_What you will do_.
Each record must be written out again exactly. Skip any picture it contains.
[Start of Attachment]
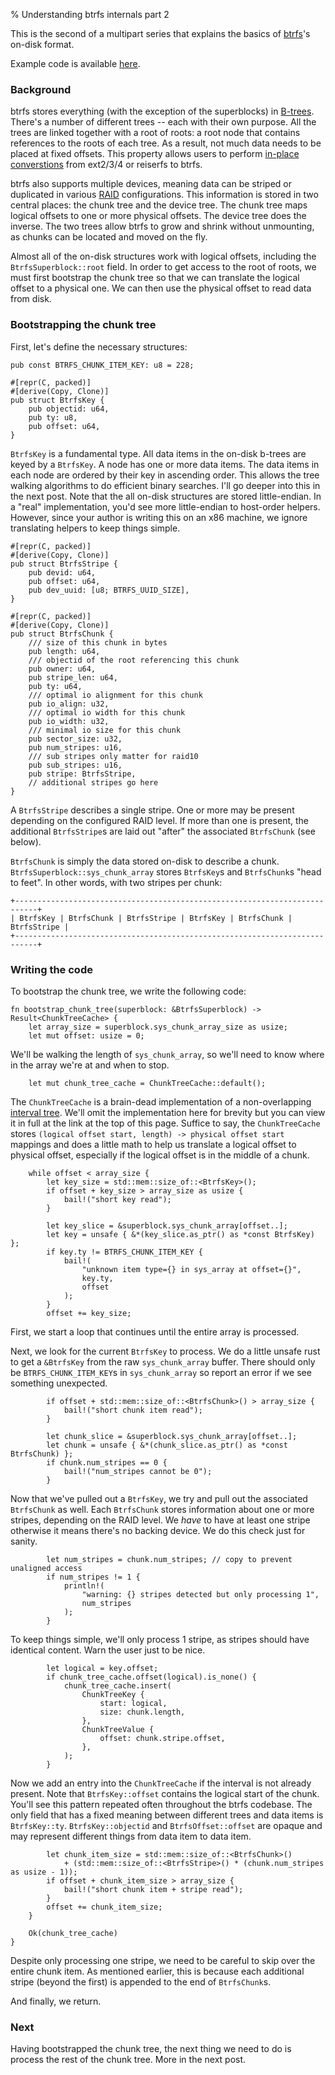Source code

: % Understanding btrfs internals part 2

This is the second of a multipart series that explains the basics of [btrfs][0]'s
on-disk format.

Example code is available [here][5].

### Background

btrfs stores everything (with the exception of the superblocks) in
[B-trees][1]. There's a number of different trees -- each with their own
purpose. All the trees are linked together with a root of roots: a root node
that contains references to the roots of each tree. As a result, not much data
needs to be placed at fixed offsets.  This property allows users to perform
[in-place converstions][2] from ext2/3/4 or reiserfs to btrfs.

btrfs also supports multiple devices, meaning data can be striped or duplicated
in various [RAID][3] configurations. This information is stored in two central
places: the chunk tree and the device tree. The chunk tree maps logical offsets
to one or more physical offsets. The device tree does the inverse. The two
trees allow btrfs to grow and shrink without unmounting, as chunks can be
located and moved on the fly.

Almost all of the on-disk structures work with logical offsets, including the
`BtrfsSuperblock::root` field. In order to get access to the root of roots, we
must first bootstrap the chunk tree so that we can translate the logical offset
to a physical one.  We can then use the physical offset to read data from disk.

### Bootstrapping the chunk tree

First, let's define the necessary structures:

``` {#function .rust}
pub const BTRFS_CHUNK_ITEM_KEY: u8 = 228;

#[repr(C, packed)]
#[derive(Copy, Clone)]
pub struct BtrfsKey {
    pub objectid: u64,
    pub ty: u8,
    pub offset: u64,
}
```

`BtrfsKey` is a fundamental type. All data items in the on-disk b-trees are
keyed by a `BtrfsKey`. A node has one or more data items. The data items in
each node are ordered by their key in ascending order. This allows the tree
walking algorithms to do efficient binary searches. I'll go deeper into this in
the next post. Note that the all on-disk structures are stored little-endian.
In a "real" implementation, you'd see more little-endian to host-order helpers.
However, since your author is writing this on an x86 machine, we ignore
translating helpers to keep things simple.

``` {#function .rust}
#[repr(C, packed)]
#[derive(Copy, Clone)]
pub struct BtrfsStripe {
    pub devid: u64,
    pub offset: u64,
    pub dev_uuid: [u8; BTRFS_UUID_SIZE],
}

#[repr(C, packed)]
#[derive(Copy, Clone)]
pub struct BtrfsChunk {
    /// size of this chunk in bytes
    pub length: u64,
    /// objectid of the root referencing this chunk
    pub owner: u64,
    pub stripe_len: u64,
    pub ty: u64,
    /// optimal io alignment for this chunk
    pub io_align: u32,
    /// optimal io width for this chunk
    pub io_width: u32,
    /// minimal io size for this chunk
    pub sector_size: u32,
    pub num_stripes: u16,
    /// sub stripes only matter for raid10
    pub sub_stripes: u16,
    pub stripe: BtrfsStripe,
    // additional stripes go here
}
```

A `BtrfsStripe` describes a single stripe. One or more may be present depending
on the configured RAID level. If more than one is present, the additional
`BtrfsStripe`s are laid out "after" the associated `BtrfsChunk` (see below).

`BtrfsChunk` is simply the data stored on-disk to describe a chunk.
`BtrfsSuperblock::sys_chunk_array` stores `BtrfsKey`s and `BtrfsChunk`s "head
to feet". In other words, with two stripes per chunk:

```
+---------------------------------------------------------------------------+
| BtrfsKey | BtrfsChunk | BtrfsStripe | BtrfsKey | BtrfsChunk | BtrfsStripe |
+---------------------------------------------------------------------------+
```

### Writing the code

To bootstrap the chunk tree, we write the following code:

``` {#function .rust}
fn bootstrap_chunk_tree(superblock: &BtrfsSuperblock) -> Result<ChunkTreeCache> {
    let array_size = superblock.sys_chunk_array_size as usize;
    let mut offset: usize = 0;
```

We'll be walking the length of `sys_chunk_array`, so we'll need to know where
in the array we're at and when to stop.

``` {#function .rust}
    let mut chunk_tree_cache = ChunkTreeCache::default();
```

The `ChunkTreeCache` is a brain-dead implementation of a non-overlapping
[interval tree][4].  We'll omit the implementation here for brevity but you can
view it in full at the link at the top of this page. Suffice to say, the
`ChunkTreeCache` stores `(logical offset start, length) -> physical offset
start` mappings and does a little math to help us translate a logical offset to
physical offset, especially if the logical offset is in the middle of a chunk.

``` {#function .rust}
    while offset < array_size {
        let key_size = std::mem::size_of::<BtrfsKey>();
        if offset + key_size > array_size as usize {
            bail!("short key read");
        }

        let key_slice = &superblock.sys_chunk_array[offset..];
        let key = unsafe { &*(key_slice.as_ptr() as *const BtrfsKey) };
        if key.ty != BTRFS_CHUNK_ITEM_KEY {
            bail!(
                "unknown item type={} in sys_array at offset={}",
                key.ty,
                offset
            );
        }
        offset += key_size;
```

First, we start a loop that continues until the entire array is processed.

Next, we look for the current `BtrfsKey` to process. We do a little unsafe rust
to get a `&BtrfsKey` from the raw `sys_chunk_array` buffer. There should only
be `BTRFS_CHUNK_ITEM_KEY`s in `sys_chunk_array` so report an error if we see
something unexpected.

``` {#function .rust}
        if offset + std::mem::size_of::<BtrfsChunk>() > array_size {
            bail!("short chunk item read");
        }

        let chunk_slice = &superblock.sys_chunk_array[offset..];
        let chunk = unsafe { &*(chunk_slice.as_ptr() as *const BtrfsChunk) };
        if chunk.num_stripes == 0 {
            bail!("num_stripes cannot be 0");
        }
```

Now that we've pulled out a `BtrfsKey`, we try and pull out the associated
`BtrfsChunk` as well. Each `BtrfsChunk` stores information about one or more
stripes, depending on the RAID level. We _have_ to have at least one stripe
otherwise it means there's no backing device. We do this check just for sanity.

``` {#function .rust}
        let num_stripes = chunk.num_stripes; // copy to prevent unaligned access
        if num_stripes != 1 {
            println!(
                "warning: {} stripes detected but only processing 1",
                num_stripes
            );
        }
```

To keep things simple, we'll only process 1 stripe, as stripes should have
identical content. Warn the user just to be nice.

``` {#function .rust}
        let logical = key.offset;
        if chunk_tree_cache.offset(logical).is_none() {
            chunk_tree_cache.insert(
                ChunkTreeKey {
                    start: logical,
                    size: chunk.length,
                },
                ChunkTreeValue {
                    offset: chunk.stripe.offset,
                },
            );
        }
```

Now we add an entry into the `ChunkTreeCache` if the interval is not already
present.  Note that `BtrfsKey::offset` contains the logical start of the chunk.
You'll see this pattern repeated often throughout the btrfs codebase. The only
field that has a fixed meaning between different trees and data items is
`BtrfsKey::ty`. `BtrfsKey::objectid` and `BtrfsOffset::offset` are opaque and
may represent different things from data item to data item.


``` {#function .rust}
        let chunk_item_size = std::mem::size_of::<BtrfsChunk>()
            + (std::mem::size_of::<BtrfsStripe>() * (chunk.num_stripes as usize - 1));
        if offset + chunk_item_size > array_size {
            bail!("short chunk item + stripe read");
        }
        offset += chunk_item_size;
    }

    Ok(chunk_tree_cache)
}
```

Despite only processing one stripe, we need to be careful to skip over the
entire chunk item. As mentioned earlier, this is because each additional stripe
(beyond the first) is appended to the end of `BtrfsChunk`s.

And finally, we return.

### Next

Having bootstrapped the chunk tree, the next thing we need to do is process the
rest of the chunk tree. More in the next post.

[0]: https://en.wikipedia.org/wiki/Btrfs
[1]: https://en.wikipedia.org/wiki/B-tree
[2]: https://btrfs.wiki.kernel.org/index.php/Manpage/btrfs-convert
[3]: https://en.wikipedia.org/wiki/Standard_RAID_levels
[4]: https://en.wikipedia.org/wiki/Interval_tree
[5]: https://github.com/danobi/btrfs-walk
[End of Attachment]
_Solution to this exercise_.
Source code

: % Understanding btrfs internals part 2

This is the second of a multipart series that explains the basics of [btrfs][0]'s
on-disk format.

Example code is available [here][5].

### Background

btrfs stores everything (with the exception of the superblocks) in
[B-trees][1]. There's a number of different trees -- each with their own
purpose. All the trees are linked together with a root of roots: a root node
that contains references to the roots of each tree. As a result, not much data
needs to be placed at fixed offsets.  This property allows users to perform
[in-place converstions][2] from ext2/3/4 or reiserfs to btrfs.

btrfs also supports multiple devices, meaning data can be striped or duplicated
in various [RAID][3] configurations. This information is stored in two central
places: the chunk tree and the device tree. The chunk tree maps logical offsets
to one or more physical offsets. The device tree does the inverse. The two
trees allow btrfs to grow and shrink without unmounting, as chunks can be
located and moved on the fly.

Almost all of the on-disk structures work with logical offsets, including the
`BtrfsSuperblock::root` field. In order to get access to the root of roots, we
must first bootstrap the chunk tree so that we can translate the logical offset
to a physical one.  We can then use the physical offset to read data from disk.

### Bootstrapping the chunk tree

First, let's define the necessary structures:

``` {#function .rust}
pub const BTRFS_CHUNK_ITEM_KEY: u8 = 228;

#[repr(C, packed)]
#[derive(Copy, Clone)]
pub struct BtrfsKey {
    pub objectid: u64,
    pub ty: u8,
    pub offset: u64,
}
```

`BtrfsKey` is a fundamental type. All data items in the on-disk b-trees are
keyed by a `BtrfsKey`. A node has one or more data items. The data items in
each node are ordered by their key in ascending order. This allows the tree
walking algorithms to do efficient binary searches. I'll go deeper into this in
the next post. Note that the all on-disk structures are stored little-endian.
In a "real" implementation, you'd see more little-endian to host-order helpers.
However, since your author is writing this on an x86 machine, we ignore
translating helpers to keep things simple.

``` {#function .rust}
#[repr(C, packed)]
#[derive(Copy, Clone)]
pub struct BtrfsStripe {
    pub devid: u64,
    pub offset: u64,
    pub dev_uuid: [u8; BTRFS_UUID_SIZE],
}

#[repr(C, packed)]
#[derive(Copy, Clone)]
pub struct BtrfsChunk {
    /// size of this chunk in bytes
    pub length: u64,
    /// objectid of the root referencing this chunk
    pub owner: u64,
    pub stripe_len: u64,
    pub ty: u64,
    /// optimal io alignment for this chunk
    pub io_align: u32,
    /// optimal io width for this chunk
    pub io_width: u32,
    /// minimal io size for this chunk
    pub sector_size: u32,
    pub num_stripes: u16,
    /// sub stripes only matter for raid10
    pub sub_stripes: u16,
    pub stripe: BtrfsStripe,
    // additional stripes go here
}
```

A `BtrfsStripe` describes a single stripe. One or more may be present depending
on the configured RAID level. If more than one is present, the additional
`BtrfsStripe`s are laid out "after" the associated `BtrfsChunk` (see below).

`BtrfsChunk` is simply the data stored on-disk to describe a chunk.
`BtrfsSuperblock::sys_chunk_array` stores `BtrfsKey`s and `BtrfsChunk`s "head
to feet". In other words, with two stripes per chunk:

```
+---------------------------------------------------------------------------+
| BtrfsKey | BtrfsChunk | BtrfsStripe | BtrfsKey | BtrfsChunk | BtrfsStripe |
+---------------------------------------------------------------------------+
```

### Writing the code

To bootstrap the chunk tree, we write the following code:

``` {#function .rust}
fn bootstrap_chunk_tree(superblock: &BtrfsSuperblock) -> Result<ChunkTreeCache> {
    let array_size = superblock.sys_chunk_array_size as usize;
    let mut offset: usize = 0;
```

We'll be walking the length of `sys_chunk_array`, so we'll need to know where
in the array we're at and when to stop.

``` {#function .rust}
    let mut chunk_tree_cache = ChunkTreeCache::default();
```

The `ChunkTreeCache` is a brain-dead implementation of a non-overlapping
[interval tree][4].  We'll omit the implementation here for brevity but you can
view it in full at the link at the top of this page. Suffice to say, the
`ChunkTreeCache` stores `(logical offset start, length) -> physical offset
start` mappings and does a little math to help us translate a logical offset to
physical offset, especially if the logical offset is in the middle of a chunk.

``` {#function .rust}
    while offset < array_size {
        let key_size = std::mem::size_of::<BtrfsKey>();
        if offset + key_size > array_size as usize {
            bail!("short key read");
        }

        let key_slice = &superblock.sys_chunk_array[offset..];
        let key = unsafe { &*(key_slice.as_ptr() as *const BtrfsKey) };
        if key.ty != BTRFS_CHUNK_ITEM_KEY {
            bail!(
                "unknown item type={} in sys_array at offset={}",
                key.ty,
                offset
            );
        }
        offset += key_size;
```

First, we start a loop that continues until the entire array is processed.

Next, we look for the current `BtrfsKey` to process. We do a little unsafe rust
to get a `&BtrfsKey` from the raw `sys_chunk_array` buffer. There should only
be `BTRFS_CHUNK_ITEM_KEY`s in `sys_chunk_array` so report an error if we see
something unexpected.

``` {#function .rust}
        if offset + std::mem::size_of::<BtrfsChunk>() > array_size {
            bail!("short chunk item read");
        }

        let chunk_slice = &superblock.sys_chunk_array[offset..];
        let chunk = unsafe { &*(chunk_slice.as_ptr() as *const BtrfsChunk) };
        if chunk.num_stripes == 0 {
            bail!("num_stripes cannot be 0");
        }
```

Now that we've pulled out a `BtrfsKey`, we try and pull out the associated
`BtrfsChunk` as well. Each `BtrfsChunk` stores information about one or more
stripes, depending on the RAID level. We _have_ to have at least one stripe
otherwise it means there's no backing device. We do this check just for sanity.

``` {#function .rust}
        let num_stripes = chunk.num_stripes; // copy to prevent unaligned access
        if num_stripes != 1 {
            println!(
                "warning: {} stripes detected but only processing 1",
                num_stripes
            );
        }
```

To keep things simple, we'll only process 1 stripe, as stripes should have
identical content. Warn the user just to be nice.

``` {#function .rust}
        let logical = key.offset;
        if chunk_tree_cache.offset(logical).is_none() {
            chunk_tree_cache.insert(
                ChunkTreeKey {
                    start: logical,
                    size: chunk.length,
                },
                ChunkTreeValue {
                    offset: chunk.stripe.offset,
                },
            );
        }
```

Now we add an entry into the `ChunkTreeCache` if the interval is not already
present.  Note that `BtrfsKey::offset` contains the logical start of the chunk.
You'll see this pattern repeated often throughout the btrfs codebase. The only
field that has a fixed meaning between different trees and data items is
`BtrfsKey::ty`. `BtrfsKey::objectid` and `BtrfsOffset::offset` are opaque and
may represent different things from data item to data item.


``` {#function .rust}
        let chunk_item_size = std::mem::size_of::<BtrfsChunk>()
            + (std::mem::size_of::<BtrfsStripe>() * (chunk.num_stripes as usize - 1));
        if offset + chunk_item_size > array_size {
            bail!("short chunk item + stripe read");
        }
        offset += chunk_item_size;
    }

    Ok(chunk_tree_cache)
}
```

Despite only processing one stripe, we need to be careful to skip over the
entire chunk item. As mentioned earlier, this is because each additional stripe
(beyond the first) is appended to the end of `BtrfsChunk`s.

And finally, we return.

### Next

Having bootstrapped the chunk tree, the next thing we need to do is process the
rest of the chunk tree. More in the next post.

[0]: https://en.wikipedia.org/wiki/Btrfs
[1]: https://en.wikipedia.org/wiki/B-tree
[2]: https://btrfs.wiki.kernel.org/index.php/Manpage/btrfs-convert
[3]: https://en.wikipedia.org/wiki/Standard_RAID_levels
[4]: https://en.wikipedia.org/wiki/Interval_tree
[5]: https://github.com/danobi/btrfs-walk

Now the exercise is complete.